Let me show you exactly how this works.

Why One Study, One Pitch Is Leaving Coverage on the Table

Think about what a data study actually contains. Even a simple one. Let’s say you analyze average rent prices across 50 US cities. That’s one dataset. But inside it are dozens of stories:

  • The cheapest cities (personal finance angle)
  • The most expensive cities (real estate angle)
  • Which cities saw the biggest increase year over year (economic news angle)
  • Which cities are becoming unaffordable for average salaries (inequality angle)
  • How rent compares to mortgage payments by city (lifestyle/homebuying angle)
  • The best cities for remote workers based on rent-to-salary ratio (tech/work angle)
  • Regional patterns: Sun Belt vs Rust Belt vs coastal cities (geographic angle)
  • Surprises: cities that are cheaper than expected, or more expensive (human interest angle)

That’s eight angles from one dataset. Each one appeals to a different type of journalist on a different beat. The personal finance writer at NerdWallet doesn’t care about the same angle as the real estate reporter at a regional paper in Austin. But they might both cover your study, for completely different reasons.

The reactive PR approach is built on this principle: find the story that matters to each journalist, not the story that matters to you.

The Presslei Method: 10 Angles From One Dataset

Here’s the framework we use internally. For every data study we build, we run through these 10 angle types before writing a single pitch. Not every dataset will yield all 10, but most will yield at least 6 or 7.

1. The National Headline

This is the broadest angle. The one stat from your study that would make a news editor sit up. It usually involves a superlative or a surprising comparison.

Example: “Average US rent hits $2,100/month for the first time, up 12% in two years.”

Who to pitch: National news desks, business editors at broadsheets, wire services.

This is the angle most agencies lead with. The problem is they stop here. Don’t.

2. The City/State Rankings

Take your data and rank it geographically. City rankings are one of the most reliable PR formats because they trigger local pride and local outrage in equal measure.

Example: “The 10 US Cities Where Rent Increased the Most in 2025.”
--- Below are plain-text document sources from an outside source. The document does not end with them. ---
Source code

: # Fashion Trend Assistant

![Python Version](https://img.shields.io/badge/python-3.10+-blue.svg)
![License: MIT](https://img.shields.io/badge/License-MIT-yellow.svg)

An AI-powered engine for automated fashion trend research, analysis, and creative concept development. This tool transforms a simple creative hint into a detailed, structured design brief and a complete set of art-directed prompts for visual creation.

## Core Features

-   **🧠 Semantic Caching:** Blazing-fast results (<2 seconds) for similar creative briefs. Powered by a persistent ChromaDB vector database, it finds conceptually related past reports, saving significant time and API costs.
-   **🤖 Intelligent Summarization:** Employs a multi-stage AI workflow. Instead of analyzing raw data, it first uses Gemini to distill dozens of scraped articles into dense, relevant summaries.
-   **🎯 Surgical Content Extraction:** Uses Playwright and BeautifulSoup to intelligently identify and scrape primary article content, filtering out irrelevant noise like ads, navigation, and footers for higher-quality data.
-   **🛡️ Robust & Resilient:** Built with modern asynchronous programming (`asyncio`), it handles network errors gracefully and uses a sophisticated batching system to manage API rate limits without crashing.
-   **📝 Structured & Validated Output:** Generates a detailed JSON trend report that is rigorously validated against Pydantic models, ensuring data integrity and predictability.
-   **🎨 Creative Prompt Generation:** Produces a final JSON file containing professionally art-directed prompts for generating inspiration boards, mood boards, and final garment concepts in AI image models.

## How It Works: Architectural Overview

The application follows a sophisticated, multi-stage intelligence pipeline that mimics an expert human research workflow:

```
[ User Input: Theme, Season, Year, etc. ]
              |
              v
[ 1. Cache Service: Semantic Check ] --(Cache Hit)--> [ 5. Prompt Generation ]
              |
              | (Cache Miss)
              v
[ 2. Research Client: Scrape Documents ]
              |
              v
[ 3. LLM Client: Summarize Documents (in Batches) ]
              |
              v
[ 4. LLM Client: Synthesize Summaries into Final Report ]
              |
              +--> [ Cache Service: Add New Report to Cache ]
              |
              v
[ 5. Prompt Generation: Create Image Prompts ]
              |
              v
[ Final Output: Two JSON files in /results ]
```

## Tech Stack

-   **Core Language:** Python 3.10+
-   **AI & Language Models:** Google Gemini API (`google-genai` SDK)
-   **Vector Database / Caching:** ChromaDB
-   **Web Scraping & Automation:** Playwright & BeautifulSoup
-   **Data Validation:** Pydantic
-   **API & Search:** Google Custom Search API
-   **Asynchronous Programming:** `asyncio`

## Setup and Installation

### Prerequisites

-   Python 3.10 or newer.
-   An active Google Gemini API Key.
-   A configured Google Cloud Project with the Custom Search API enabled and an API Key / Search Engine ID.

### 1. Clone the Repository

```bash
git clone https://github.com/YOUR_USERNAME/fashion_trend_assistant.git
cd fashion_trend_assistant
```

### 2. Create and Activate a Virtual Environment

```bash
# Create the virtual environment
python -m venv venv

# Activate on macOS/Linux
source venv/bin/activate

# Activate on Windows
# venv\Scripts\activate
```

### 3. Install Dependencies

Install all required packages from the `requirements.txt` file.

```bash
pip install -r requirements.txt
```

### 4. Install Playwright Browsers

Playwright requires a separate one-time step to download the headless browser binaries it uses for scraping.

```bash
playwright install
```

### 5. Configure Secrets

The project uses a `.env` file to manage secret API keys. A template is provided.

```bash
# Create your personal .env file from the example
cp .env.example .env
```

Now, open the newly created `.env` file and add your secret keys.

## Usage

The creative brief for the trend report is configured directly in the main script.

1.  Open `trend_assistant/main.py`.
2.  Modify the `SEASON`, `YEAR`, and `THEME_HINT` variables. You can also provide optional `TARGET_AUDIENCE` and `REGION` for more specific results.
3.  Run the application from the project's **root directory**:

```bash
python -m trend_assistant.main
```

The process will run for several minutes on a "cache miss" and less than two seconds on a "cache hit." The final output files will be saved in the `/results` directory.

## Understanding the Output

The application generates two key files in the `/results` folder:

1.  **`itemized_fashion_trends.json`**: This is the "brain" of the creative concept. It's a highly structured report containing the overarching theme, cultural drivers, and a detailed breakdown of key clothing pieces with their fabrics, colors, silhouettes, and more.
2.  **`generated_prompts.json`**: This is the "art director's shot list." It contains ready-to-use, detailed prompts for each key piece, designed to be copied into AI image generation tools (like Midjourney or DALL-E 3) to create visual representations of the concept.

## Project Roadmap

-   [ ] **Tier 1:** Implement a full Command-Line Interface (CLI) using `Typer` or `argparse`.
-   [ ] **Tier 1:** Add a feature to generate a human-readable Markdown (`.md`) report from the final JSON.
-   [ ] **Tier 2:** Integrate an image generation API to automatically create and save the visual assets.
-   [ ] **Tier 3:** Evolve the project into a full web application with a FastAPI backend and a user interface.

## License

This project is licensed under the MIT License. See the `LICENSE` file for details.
Who to pitch: Local reporters in the cities that ranked high (or surprisingly low). City-specific business journals. Regional TV news.
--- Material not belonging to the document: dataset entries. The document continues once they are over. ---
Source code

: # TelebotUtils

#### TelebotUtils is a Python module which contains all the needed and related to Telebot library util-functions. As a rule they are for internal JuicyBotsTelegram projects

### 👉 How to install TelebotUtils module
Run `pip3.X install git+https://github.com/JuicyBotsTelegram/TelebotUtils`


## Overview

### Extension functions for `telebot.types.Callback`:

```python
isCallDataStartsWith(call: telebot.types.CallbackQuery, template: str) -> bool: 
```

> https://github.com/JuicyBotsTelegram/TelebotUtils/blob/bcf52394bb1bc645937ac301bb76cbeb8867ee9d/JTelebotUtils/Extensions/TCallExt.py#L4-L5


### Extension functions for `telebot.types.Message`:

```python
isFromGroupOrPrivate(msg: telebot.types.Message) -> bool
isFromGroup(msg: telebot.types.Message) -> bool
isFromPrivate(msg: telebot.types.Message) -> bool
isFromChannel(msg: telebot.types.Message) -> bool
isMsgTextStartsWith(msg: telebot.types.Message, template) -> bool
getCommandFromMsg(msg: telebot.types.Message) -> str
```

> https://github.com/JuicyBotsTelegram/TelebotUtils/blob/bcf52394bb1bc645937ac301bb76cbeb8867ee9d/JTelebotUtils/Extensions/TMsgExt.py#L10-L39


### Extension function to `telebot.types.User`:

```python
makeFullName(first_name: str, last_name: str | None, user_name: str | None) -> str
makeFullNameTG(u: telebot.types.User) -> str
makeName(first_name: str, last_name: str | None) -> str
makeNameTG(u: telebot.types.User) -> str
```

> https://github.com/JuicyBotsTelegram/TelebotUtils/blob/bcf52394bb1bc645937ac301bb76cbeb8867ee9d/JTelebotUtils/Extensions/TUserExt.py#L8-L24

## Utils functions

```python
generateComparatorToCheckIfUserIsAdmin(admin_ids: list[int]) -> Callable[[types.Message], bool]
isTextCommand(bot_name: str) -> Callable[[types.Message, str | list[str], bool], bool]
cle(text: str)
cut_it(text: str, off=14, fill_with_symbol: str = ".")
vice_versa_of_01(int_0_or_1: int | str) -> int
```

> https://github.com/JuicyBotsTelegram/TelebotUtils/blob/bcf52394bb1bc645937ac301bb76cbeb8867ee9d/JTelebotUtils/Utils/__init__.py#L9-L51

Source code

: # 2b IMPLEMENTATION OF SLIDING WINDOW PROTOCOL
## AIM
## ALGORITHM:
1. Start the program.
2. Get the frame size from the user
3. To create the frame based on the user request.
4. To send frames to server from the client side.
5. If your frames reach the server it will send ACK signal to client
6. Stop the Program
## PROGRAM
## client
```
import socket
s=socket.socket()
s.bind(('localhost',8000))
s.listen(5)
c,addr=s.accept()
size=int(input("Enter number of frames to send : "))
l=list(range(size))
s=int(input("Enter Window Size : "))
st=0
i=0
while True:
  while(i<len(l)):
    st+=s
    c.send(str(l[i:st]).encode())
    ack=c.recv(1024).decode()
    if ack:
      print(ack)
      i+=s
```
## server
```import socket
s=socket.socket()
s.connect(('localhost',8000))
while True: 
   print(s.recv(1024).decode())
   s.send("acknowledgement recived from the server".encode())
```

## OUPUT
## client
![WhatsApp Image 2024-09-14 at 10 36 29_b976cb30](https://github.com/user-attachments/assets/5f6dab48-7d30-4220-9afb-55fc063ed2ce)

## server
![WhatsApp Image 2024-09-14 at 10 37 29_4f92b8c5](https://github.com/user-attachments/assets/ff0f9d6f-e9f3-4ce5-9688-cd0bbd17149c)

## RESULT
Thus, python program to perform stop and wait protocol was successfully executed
This angle alone can generate 5 to 10 separate placements because you’re pitching different local journalists in different cities, each with a localized version of the story.

3. The Comparison Story

Find two data points within your study that create narrative tension when placed side by side. This is the technique I covered in the Google Trends guide: the story lives in the gap between two numbers.

Example: “Rent in Austin is now higher than rent in San Francisco was in 2019.”
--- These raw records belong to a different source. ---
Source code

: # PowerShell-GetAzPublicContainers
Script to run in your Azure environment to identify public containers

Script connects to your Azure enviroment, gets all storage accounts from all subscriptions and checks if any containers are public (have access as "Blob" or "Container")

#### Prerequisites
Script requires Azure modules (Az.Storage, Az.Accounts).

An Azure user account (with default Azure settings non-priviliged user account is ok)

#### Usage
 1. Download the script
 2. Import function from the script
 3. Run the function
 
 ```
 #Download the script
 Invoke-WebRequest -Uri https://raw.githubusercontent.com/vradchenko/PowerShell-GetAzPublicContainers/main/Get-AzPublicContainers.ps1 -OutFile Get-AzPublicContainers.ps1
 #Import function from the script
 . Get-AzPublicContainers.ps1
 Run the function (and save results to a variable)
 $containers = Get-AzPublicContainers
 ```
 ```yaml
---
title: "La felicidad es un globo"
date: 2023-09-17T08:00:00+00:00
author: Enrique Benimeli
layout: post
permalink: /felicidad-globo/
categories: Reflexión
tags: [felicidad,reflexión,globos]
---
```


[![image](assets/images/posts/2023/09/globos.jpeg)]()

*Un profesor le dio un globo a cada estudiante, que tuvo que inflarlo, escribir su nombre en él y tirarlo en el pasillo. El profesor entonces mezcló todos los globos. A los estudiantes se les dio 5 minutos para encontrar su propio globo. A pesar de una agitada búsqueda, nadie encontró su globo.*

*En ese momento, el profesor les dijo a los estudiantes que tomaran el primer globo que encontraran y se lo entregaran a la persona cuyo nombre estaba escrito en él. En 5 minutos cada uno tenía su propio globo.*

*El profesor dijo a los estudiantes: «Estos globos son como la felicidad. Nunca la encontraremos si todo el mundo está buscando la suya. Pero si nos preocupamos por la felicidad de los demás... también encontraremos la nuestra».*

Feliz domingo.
Who to pitch: Real estate reporters, urban affairs columnists, anyone who covers housing affordability.

4. The Demographic Slice

If your data can be broken down by age, income, gender, ethnicity, or household type, you have a demographic angle. These resonate with feature writers and social affairs reporters.

Example: “Single-income households now spend 48% of take-home pay on rent, up from 35% in 2020.”

Who to pitch: Personal finance journalists, social affairs correspondents, women’s interest editors (if the data skews by gender).

5. The Industry/Vertical Angle

Reframe your data for a specific industry audience. The same dataset that works as a consumer story also works as an industry story if you shift the framing.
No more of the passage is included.